Input for this task
↓

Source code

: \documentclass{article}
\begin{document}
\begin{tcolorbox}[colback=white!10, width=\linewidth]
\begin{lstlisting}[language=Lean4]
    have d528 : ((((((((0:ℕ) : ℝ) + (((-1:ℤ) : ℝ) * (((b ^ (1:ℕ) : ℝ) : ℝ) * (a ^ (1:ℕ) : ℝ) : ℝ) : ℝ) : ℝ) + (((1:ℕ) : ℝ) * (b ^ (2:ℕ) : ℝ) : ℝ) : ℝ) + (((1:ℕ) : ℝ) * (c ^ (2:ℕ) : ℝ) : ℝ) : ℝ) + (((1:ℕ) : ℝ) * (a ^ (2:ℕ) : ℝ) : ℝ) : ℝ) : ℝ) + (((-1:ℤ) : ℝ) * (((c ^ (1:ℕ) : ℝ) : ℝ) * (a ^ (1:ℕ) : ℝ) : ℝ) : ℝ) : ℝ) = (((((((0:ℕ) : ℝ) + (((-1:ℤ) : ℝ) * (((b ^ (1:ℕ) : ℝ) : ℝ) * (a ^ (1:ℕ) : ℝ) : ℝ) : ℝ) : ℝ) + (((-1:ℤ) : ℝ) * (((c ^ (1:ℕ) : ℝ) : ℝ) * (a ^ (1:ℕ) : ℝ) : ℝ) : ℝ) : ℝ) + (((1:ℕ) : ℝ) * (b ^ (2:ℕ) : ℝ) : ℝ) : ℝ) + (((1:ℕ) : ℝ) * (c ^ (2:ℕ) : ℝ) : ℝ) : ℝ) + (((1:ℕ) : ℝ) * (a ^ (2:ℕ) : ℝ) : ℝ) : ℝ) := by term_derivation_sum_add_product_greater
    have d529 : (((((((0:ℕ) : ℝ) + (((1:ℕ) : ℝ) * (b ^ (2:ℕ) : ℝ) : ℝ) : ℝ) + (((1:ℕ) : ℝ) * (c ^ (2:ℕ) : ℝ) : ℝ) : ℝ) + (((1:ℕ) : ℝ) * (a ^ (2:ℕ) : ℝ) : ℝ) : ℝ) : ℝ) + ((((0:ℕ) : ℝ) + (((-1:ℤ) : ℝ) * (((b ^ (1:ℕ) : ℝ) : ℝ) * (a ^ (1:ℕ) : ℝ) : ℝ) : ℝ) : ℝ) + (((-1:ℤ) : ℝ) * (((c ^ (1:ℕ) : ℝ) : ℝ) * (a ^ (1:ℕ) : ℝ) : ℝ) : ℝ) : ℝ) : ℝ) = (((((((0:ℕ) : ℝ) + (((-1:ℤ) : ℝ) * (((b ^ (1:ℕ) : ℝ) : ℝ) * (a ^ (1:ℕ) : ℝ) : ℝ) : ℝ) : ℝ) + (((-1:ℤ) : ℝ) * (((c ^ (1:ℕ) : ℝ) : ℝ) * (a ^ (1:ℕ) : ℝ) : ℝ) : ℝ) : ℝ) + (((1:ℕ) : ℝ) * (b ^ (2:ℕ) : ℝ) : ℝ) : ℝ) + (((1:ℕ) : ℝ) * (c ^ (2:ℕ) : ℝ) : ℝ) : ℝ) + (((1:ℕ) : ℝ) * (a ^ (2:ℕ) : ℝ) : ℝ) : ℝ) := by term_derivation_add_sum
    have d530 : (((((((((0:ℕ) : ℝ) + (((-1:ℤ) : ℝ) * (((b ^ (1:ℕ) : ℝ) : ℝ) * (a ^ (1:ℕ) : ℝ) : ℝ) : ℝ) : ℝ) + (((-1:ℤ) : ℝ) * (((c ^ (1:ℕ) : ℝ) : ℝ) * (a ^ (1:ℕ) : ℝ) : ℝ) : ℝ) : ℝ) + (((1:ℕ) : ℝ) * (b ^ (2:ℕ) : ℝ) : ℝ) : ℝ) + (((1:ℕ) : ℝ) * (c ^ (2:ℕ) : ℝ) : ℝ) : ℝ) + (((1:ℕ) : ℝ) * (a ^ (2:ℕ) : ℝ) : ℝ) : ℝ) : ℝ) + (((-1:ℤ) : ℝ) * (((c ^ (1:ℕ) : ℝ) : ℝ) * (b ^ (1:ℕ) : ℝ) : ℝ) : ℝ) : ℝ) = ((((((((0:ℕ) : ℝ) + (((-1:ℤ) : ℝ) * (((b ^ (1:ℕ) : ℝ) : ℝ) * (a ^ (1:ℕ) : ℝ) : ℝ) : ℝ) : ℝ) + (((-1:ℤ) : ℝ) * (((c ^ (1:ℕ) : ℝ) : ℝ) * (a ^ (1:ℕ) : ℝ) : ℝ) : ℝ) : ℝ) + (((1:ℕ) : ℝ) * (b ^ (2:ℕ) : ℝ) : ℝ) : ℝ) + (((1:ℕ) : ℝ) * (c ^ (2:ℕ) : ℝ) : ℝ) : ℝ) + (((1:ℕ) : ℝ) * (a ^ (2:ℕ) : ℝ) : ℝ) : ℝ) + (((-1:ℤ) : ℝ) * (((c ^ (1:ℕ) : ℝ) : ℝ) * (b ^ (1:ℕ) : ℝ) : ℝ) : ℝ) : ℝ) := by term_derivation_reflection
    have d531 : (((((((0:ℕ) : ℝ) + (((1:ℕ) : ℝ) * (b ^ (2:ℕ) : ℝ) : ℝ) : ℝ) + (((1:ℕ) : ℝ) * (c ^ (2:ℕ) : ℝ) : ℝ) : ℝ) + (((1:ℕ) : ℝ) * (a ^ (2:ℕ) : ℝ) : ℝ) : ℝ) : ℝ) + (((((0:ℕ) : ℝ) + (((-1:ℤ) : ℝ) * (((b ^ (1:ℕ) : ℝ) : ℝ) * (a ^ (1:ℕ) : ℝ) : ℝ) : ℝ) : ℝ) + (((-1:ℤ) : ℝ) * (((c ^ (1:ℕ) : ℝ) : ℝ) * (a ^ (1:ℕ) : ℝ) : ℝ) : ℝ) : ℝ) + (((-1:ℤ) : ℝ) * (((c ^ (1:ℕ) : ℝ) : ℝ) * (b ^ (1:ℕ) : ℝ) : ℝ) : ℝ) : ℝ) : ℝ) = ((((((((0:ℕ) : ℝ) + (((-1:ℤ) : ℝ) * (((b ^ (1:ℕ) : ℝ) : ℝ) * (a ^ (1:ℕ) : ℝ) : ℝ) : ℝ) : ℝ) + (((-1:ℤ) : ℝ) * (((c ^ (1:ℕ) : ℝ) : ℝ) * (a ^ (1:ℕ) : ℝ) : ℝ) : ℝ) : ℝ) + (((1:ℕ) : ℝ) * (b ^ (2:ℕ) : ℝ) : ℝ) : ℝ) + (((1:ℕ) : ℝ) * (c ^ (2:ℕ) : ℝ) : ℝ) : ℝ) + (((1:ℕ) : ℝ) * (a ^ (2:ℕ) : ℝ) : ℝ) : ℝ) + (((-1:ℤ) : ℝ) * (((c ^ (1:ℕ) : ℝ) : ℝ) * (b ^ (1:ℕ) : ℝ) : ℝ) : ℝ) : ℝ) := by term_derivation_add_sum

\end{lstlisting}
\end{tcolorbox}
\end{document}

↑

The task
How many lines in the entries above hold the word "begin"? Reply with the number by itself.

Task answer
3